All lines of the entries with "jezika" in them must be listed.
----- Recorded information -----
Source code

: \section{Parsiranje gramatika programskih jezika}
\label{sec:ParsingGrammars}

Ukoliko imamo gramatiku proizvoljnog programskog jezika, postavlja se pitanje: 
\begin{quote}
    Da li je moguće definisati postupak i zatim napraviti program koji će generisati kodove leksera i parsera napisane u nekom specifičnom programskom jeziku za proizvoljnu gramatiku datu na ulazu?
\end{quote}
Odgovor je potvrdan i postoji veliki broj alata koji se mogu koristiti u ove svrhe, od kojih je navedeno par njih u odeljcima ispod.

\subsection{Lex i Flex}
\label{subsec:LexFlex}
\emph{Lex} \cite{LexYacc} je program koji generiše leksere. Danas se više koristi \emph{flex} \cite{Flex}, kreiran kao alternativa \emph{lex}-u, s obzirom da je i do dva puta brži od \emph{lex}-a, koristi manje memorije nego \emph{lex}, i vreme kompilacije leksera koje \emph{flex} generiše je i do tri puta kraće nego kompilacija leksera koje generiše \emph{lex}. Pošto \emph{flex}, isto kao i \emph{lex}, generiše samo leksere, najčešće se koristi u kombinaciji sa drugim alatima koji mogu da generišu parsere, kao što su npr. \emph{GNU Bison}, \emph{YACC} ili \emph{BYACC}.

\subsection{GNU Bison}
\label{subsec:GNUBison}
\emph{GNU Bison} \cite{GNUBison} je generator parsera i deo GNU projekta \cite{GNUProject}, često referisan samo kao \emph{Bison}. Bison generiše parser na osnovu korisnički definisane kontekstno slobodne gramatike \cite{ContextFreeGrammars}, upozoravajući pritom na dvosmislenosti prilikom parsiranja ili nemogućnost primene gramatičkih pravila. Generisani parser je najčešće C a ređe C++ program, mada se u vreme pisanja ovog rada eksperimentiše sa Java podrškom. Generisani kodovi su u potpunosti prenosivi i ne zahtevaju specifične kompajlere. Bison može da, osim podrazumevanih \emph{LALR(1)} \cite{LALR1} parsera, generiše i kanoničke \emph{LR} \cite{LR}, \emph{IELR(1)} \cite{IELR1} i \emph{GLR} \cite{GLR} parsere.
-----
■ Reply to the exercise
: \section{Parsiranje gramatika programskih jezika}
Ukoliko imamo gramatiku proizvoljnog programskog jezika, postavlja se pitanje: 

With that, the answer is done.